Après le Burundi, l’Afrique du Sud a annoncé vendredi 21 octobre son retrait de la Cour pénale internationale. Une lettre a été envoyée mercredi 19 au secrétaire général des Nations unies pour notifier cette décision. Le départ de l’Afrique du Sud de la CPI aura lieu dans un an à compter de la date de réception de cette missive. Le ministre sud-africain de la Justice a motivé cette décision en expliquant que l’adhésion à la CPI est en contradiction avec l’obligation faite à l’Afrique du Sud de respecter l’immunité diplomatique de certains dirigeants. Les réactions sont vives dans le pays.
Les organisations de défense des droits de l’homme parlent d’une seule voix pour dénoncer la décision de l’Afrique du Sud. Pour la South African Litigation Center (SALC) – l’organisation qui avait lancé un recours pour demander l’arrestation du président Omar el-Béchir lorsqu’il se trouvait en Afrique du Sud – cette annonce marque « un triste jour » pour les droits de l’homme, et probablement la fin d’une bataille judiciaire encore inachevée.
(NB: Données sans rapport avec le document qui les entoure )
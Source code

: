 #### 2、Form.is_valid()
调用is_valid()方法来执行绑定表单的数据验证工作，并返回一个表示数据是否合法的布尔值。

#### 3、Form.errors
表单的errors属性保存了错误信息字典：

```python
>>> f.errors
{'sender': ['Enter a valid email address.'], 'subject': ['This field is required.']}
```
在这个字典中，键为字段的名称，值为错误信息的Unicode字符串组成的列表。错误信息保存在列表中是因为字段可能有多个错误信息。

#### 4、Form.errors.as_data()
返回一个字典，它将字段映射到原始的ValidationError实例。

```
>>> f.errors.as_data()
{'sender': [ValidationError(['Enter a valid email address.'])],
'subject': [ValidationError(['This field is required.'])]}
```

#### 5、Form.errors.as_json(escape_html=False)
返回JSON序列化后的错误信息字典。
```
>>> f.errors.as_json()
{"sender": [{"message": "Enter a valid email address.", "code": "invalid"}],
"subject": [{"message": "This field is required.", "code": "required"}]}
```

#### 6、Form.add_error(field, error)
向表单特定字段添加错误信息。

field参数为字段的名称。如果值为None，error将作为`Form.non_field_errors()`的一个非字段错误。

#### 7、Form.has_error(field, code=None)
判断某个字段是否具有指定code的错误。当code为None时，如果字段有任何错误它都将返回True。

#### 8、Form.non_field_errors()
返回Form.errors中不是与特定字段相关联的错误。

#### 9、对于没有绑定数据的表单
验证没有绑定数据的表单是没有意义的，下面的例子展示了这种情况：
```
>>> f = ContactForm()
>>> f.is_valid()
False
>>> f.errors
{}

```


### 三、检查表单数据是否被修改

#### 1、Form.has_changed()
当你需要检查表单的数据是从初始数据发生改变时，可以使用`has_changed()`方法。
Pour beaucoup, la position du pays s’apparente tout simplement à « un déni de justice », « une trahison vis-à-vis de millions de victimes », selon Amnesty International. L’ONG Human Rights Watch regrette d’autant plus cette décision qu’elle vient d’un pays unanimement considéré comme « un leader mondial en matière de justice internationale ».
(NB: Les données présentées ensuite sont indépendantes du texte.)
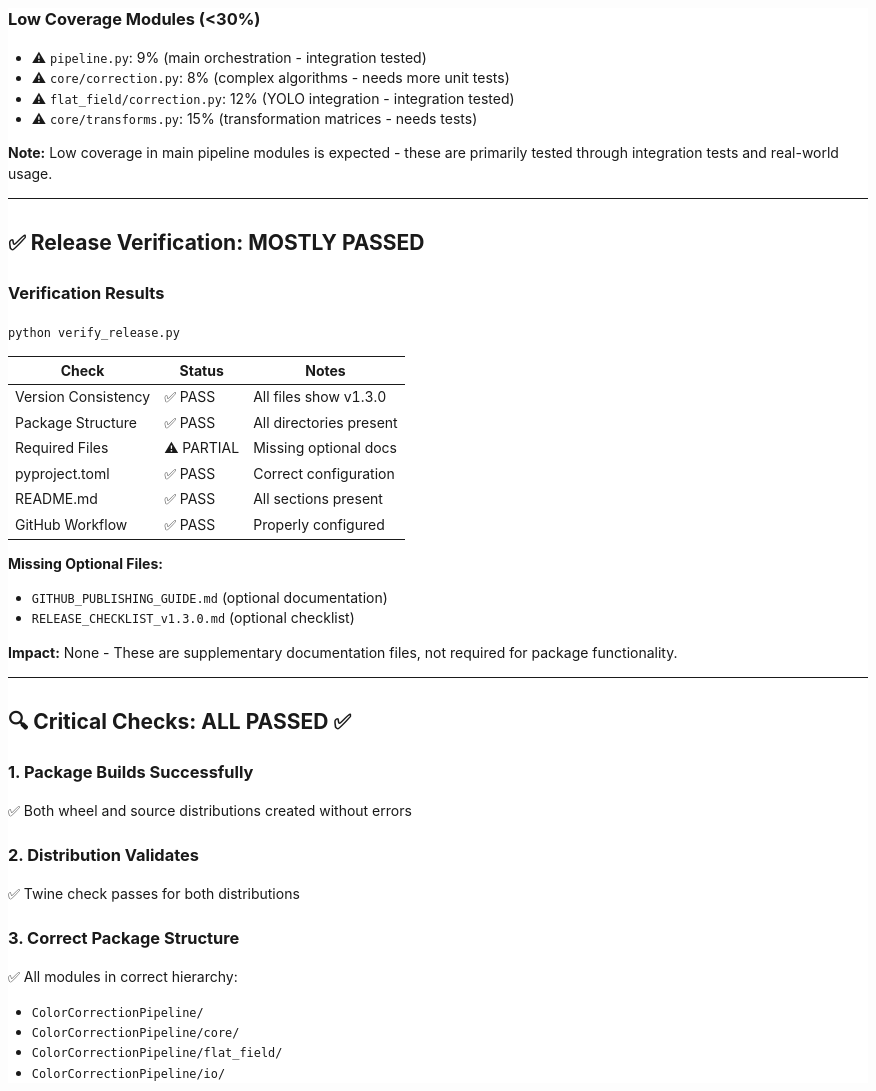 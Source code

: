 ### Low Coverage Modules (<30%)
- ⚠️ `pipeline.py`: 9% (main orchestration - integration tested)
- ⚠️ `core/correction.py`: 8% (complex algorithms - needs more unit tests)
- ⚠️ `flat_field/correction.py`: 12% (YOLO integration - integration tested)
- ⚠️ `core/transforms.py`: 15% (transformation matrices - needs tests)

**Note:** Low coverage in main pipeline modules is expected - these are primarily tested through integration tests and real-world usage.

---

## ✅ Release Verification: MOSTLY PASSED

### Verification Results
```bash
python verify_release.py
```

| Check | Status | Notes |
|-------|--------|-------|
| Version Consistency | ✅ PASS | All files show v1.3.0 |
| Package Structure | ✅ PASS | All directories present |
| Required Files | ⚠️ PARTIAL | Missing optional docs |
| pyproject.toml | ✅ PASS | Correct configuration |
| README.md | ✅ PASS | All sections present |
| GitHub Workflow | ✅ PASS | Properly configured |

**Missing Optional Files:**
- `GITHUB_PUBLISHING_GUIDE.md` (optional documentation)
- `RELEASE_CHECKLIST_v1.3.0.md` (optional checklist)

**Impact:** None - These are supplementary documentation files, not required for package functionality.

---

## 🔍 Critical Checks: ALL PASSED ✅

### 1. Package Builds Successfully
✅ Both wheel and source distributions created without errors

### 2. Distribution Validates
✅ Twine check passes for both distributions

### 3. Correct Package Structure
✅ All modules in correct hierarchy:
- `ColorCorrectionPipeline/`
- `ColorCorrectionPipeline/core/`
- `ColorCorrectionPipeline/flat_field/`
- `ColorCorrectionPipeline/io/`
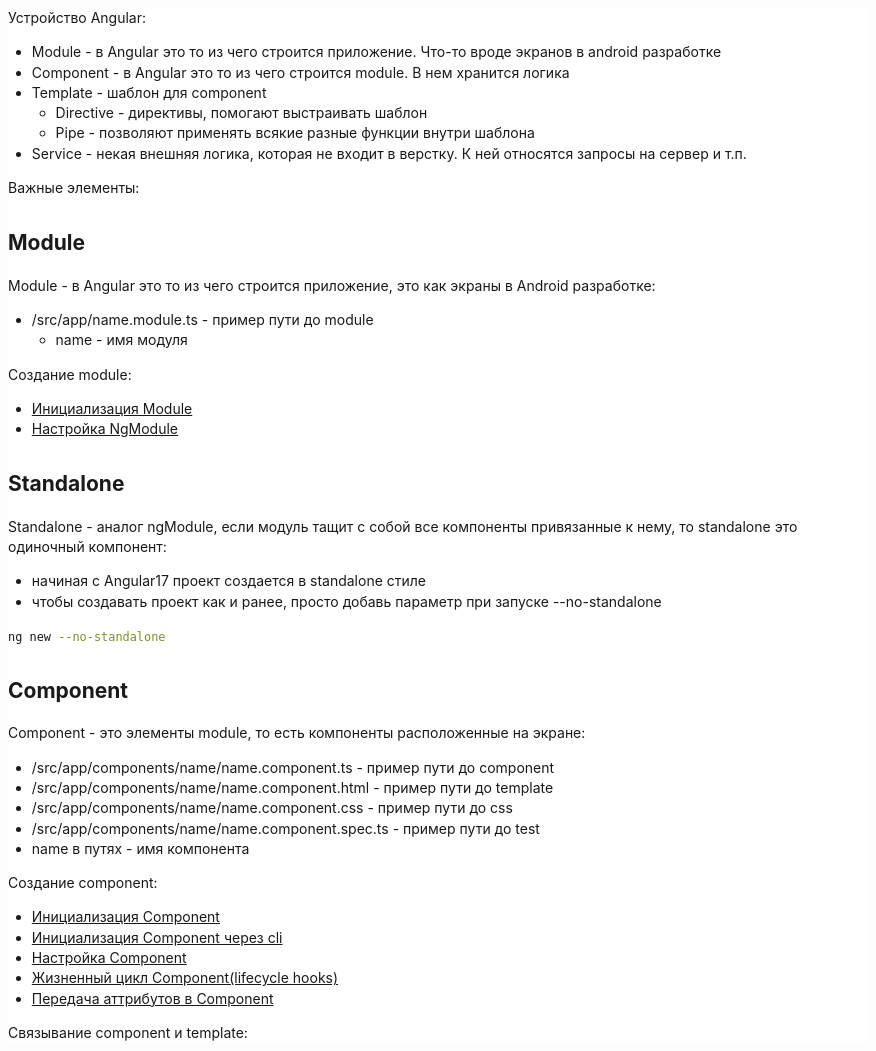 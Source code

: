 Устройство Angular:

-   Module - в Angular это то из чего строится приложение. Что-то вроде экранов в android разработке
-   Component - в Angular это то из чего строится module. В нем хранится логика
-   Template - шаблон для component
    -   Directive - директивы, помогают выстраивать шаблон
    -   Pipe - позволяют применять всякие разные функции внутри шаблона
-   Service - некая внешняя логика, которая не входит в верстку. К ней относятся запросы на сервер и т.п.

Важные элементы:

## Module

Module - в Angular это то из чего строится приложение, это как экраны в Android разработке:

-   /src/app/name.module.ts - пример пути до module
    -   name - имя модуля

Создание module:

-   [Инициализация Module](#module---инициализация)
-   [Настройка NgModule](#module---ngmodule)

## Standalone

Standalone - аналог ngModule, если модуль тащит с собой все компоненты привязанные к нему, то standalone это одиночный компонент:

-   начиная с Angular17 проект создается в standalone стиле
-   чтобы создавать проект как и ранее, просто добавь параметр при запуске --no-standalone

```bash
ng new --no-standalone
```

## Component

Component - это элементы module, то есть компоненты расположенные на экране:

-   /src/app/components/name/name.component.ts - пример пути до component
-   /src/app/components/name/name.component.html - пример пути до template
-   /src/app/components/name/name.component.css - пример пути до css
-   /src/app/components/name/name.component.spec.ts - пример пути до test
-   name в путях - имя компонента

Создание component:

-   [Инициализация Component](#component---инициализация)
-   [Инициализация Component через cli](#component---cli)
-   [Настройка Component](#component---component)
-   [Жизненный цикл Component(lifecycle hooks)](#component---lifecycle)
-   [Передача аттрибутов в Component](#component---передача-аттрибутов)

Связывание component и template:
Quant à l’organisation Lawyer For Human Rights, elle estime que « les victimes ont le droit d’accéder à la justice, comme les chefs d’Etat ont le devoir de s’y plier ». L’activiste Fatimata Mbaye, avocate et présidente de l’association mauritanienne des droits de l’homme parle elle d’une « folie dramatique », dans la mesure où la justice supranationale africaine ne fonctionne pas encore.
“Il y a quelque chose qui a été déconstruit et qui n’est pas normal, parce que si aujourd’hui les Africains pensent que la CPI n’est qu’une arme contre les Africains, moi je dis « non » ! Au contraire, aujourd’hui, on n’a jamais eu une justice qui a rendu autant de justice pour les Africains, pour les victimes.”